Cheryl Garcia, 72, who is suffering respiratory problems as a result of the incident and is a member of the class action suit, echoed the sentiment. Because Rockdale County is predominantly Black, she believes the toxic atmosphere has been overlooked.

“The chemical companies that are here would never be in a town like Buckhead or Alpharetta, which are more white than Rockdale County,” Garcia said. “They just would not exist because the population would not tolerate it.”

And although the BioLab plant is the eighth largest employer in Rockdale County, residents say it’s not worth it.

'There are jobs associated with the plant, but this economic development is not worth the risk to public safety,” said U.S. Representative Hank Johnson. “At the very minimum, we should have enhanced federal and state oversight of what's going on inside the buildings where these kinds of hazardous substances are being stored.”

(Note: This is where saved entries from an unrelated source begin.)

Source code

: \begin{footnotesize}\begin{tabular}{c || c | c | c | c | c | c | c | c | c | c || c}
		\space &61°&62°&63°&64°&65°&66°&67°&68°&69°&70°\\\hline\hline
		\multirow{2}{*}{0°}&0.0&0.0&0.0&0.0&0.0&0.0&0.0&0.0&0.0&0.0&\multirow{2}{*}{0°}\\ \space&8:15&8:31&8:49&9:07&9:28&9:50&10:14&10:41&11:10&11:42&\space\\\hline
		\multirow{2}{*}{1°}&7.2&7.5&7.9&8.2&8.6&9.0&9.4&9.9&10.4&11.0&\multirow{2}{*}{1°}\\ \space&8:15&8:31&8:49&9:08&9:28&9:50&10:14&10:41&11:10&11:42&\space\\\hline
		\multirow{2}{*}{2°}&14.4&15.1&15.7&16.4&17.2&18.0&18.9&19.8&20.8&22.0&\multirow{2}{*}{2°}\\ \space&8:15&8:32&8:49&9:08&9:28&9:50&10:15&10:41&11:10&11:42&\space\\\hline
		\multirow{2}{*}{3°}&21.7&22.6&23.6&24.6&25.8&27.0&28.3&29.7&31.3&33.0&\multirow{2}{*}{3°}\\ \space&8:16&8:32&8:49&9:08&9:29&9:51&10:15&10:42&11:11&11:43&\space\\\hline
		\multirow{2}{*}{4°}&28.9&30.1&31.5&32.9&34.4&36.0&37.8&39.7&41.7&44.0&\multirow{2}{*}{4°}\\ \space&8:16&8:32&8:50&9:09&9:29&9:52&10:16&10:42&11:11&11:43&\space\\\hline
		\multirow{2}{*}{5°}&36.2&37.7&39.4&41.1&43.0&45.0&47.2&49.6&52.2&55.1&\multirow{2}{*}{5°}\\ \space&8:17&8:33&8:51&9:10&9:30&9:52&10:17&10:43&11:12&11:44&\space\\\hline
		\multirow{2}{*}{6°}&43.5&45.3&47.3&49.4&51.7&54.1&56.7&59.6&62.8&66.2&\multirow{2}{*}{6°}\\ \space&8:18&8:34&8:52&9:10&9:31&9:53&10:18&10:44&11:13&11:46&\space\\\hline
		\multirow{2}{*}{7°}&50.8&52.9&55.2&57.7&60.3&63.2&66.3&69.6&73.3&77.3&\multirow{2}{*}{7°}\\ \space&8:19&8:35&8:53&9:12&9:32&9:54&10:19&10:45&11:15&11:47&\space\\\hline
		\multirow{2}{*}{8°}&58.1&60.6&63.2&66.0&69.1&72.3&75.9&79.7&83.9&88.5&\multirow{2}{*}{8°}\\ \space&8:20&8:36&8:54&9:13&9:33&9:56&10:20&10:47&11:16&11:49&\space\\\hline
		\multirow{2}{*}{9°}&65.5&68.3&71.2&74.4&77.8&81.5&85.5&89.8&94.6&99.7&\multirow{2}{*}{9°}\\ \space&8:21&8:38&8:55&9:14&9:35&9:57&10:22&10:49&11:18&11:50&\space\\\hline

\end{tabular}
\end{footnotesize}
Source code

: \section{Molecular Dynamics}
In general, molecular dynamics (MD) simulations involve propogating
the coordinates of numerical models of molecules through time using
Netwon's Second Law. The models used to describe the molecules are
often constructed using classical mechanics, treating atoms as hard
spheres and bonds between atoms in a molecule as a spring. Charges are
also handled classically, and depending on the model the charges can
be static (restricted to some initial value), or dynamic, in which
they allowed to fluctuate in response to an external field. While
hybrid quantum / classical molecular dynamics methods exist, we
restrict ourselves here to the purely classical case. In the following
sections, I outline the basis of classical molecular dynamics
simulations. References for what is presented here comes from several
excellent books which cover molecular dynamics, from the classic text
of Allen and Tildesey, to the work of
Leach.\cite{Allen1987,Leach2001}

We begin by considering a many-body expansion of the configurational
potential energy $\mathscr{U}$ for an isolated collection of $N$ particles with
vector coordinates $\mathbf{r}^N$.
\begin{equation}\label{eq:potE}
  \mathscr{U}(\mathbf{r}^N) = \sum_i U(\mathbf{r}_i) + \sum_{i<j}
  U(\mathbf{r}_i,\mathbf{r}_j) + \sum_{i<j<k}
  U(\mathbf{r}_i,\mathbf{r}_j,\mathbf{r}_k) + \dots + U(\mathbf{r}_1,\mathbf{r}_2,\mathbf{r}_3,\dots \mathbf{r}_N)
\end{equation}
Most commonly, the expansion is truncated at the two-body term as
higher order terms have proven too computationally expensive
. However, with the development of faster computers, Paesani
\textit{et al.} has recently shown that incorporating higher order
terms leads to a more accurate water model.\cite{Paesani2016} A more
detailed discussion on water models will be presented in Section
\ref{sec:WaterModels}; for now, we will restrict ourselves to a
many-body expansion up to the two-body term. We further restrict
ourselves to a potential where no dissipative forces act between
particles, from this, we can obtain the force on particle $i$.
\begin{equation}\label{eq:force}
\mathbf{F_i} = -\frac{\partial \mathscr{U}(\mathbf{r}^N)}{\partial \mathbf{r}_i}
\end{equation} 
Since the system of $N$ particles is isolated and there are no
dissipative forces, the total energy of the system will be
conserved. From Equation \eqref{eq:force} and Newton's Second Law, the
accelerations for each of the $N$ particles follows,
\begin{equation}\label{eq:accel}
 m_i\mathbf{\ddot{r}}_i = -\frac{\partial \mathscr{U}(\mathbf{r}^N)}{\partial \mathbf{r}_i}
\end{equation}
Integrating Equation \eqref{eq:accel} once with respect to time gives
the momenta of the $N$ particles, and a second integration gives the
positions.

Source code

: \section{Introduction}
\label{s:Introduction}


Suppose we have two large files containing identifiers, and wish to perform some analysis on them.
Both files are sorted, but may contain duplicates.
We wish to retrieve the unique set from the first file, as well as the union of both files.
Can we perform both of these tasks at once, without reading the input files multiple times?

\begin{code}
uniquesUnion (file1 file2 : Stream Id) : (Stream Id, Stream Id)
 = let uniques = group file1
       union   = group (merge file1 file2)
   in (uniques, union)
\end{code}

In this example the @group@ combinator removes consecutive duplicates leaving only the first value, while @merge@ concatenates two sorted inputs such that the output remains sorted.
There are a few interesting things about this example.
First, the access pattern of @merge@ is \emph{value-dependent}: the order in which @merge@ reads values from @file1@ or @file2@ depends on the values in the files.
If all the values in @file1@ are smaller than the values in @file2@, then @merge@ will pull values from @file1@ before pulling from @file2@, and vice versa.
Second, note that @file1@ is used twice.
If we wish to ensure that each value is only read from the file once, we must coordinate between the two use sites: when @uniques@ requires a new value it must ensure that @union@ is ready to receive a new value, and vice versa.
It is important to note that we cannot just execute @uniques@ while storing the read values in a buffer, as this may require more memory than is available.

As to what kinds of hazardous materials were stored at the Conyers Biolab facility at the time of the incident, the clean-up involved removing 4 million pounds of trichlor, according to Rockdale County Fire Rescue Chief Marian McDaniel.

A U.S. Chemical Safety Board investigation has reported that “By September 2024, the warehouse’s inventory had grown to approximately 13.9 million pounds of various formulations of TCCA (trichlor), DCCA (dichlor), and BCDMH (brominating sanitizer) combined.”

The fire was caused by a malfunctioning sprinkler system at the plant, which exposed the trichlor (trichloroisocyanuric acid) to water, triggering a chemical reaction that led to the fire and the release of toxic chlorine gas. While the fire was initially controlled, it reignited during product removal and was still smoldering two days later, affecting areas within a 50-mile radius.

By October 7, 2024, the shelterin- place order was lifted except for those residents of Conyers who lived within a two-miles radius of the Bio-Lab plant. Shelter-in-place alerts for the two-mile radius continued nightly for nearly three weeks.

Biolab’s 2024 Conyers fire is the company’s latest major disaster. Similar incidents occurred in 2004, 2016, and 2020. And that’s a big component of the community backlash.

Scott says that businesses with poor environmental track records tend to move into other areas once they successfully set up shop in one community.

“When they expand, they’re taking all of their bad practices with them to the next location,” she said.

“[Other municipalities] have no idea that they were a bad commercial neighbor, a bad business in another location, and they’ll go on and say, ‘Hey, it’s good for business.’ Elected officials a lot of times say, ‘Hey, it’s creating jobs’ but … all money is not good money.”

Since Biolab’s closure announcement, the Committee to Protect Rockdale, formerly named the “Shutdown Bio-Lab Coalition,” said that the closure is a “good first step towards accountability” and are calling on local officials to continue to remediate the fallout from the fire.

“The announcement comes after months of continuous pressure from community members, environmental justice organizations, and public health experts,” the advocacy group wrote in a statement. “Along with the public health research, the committee is particularly concerned about an apparent lack of any chemical safety plan on the part of Rockdale County — despite multiple incidents involving just this one company over the last 20 years,”.

The group is requesting that the county Board of Commissioners deny any future business license renewal applications from BioLab’s parent company, KIK Consumer Products.

“Put simply: we don’t want to wake up in a year to find out that the company has quietly restarted production. We want the commission to leave no doubt,” the coalition wrote.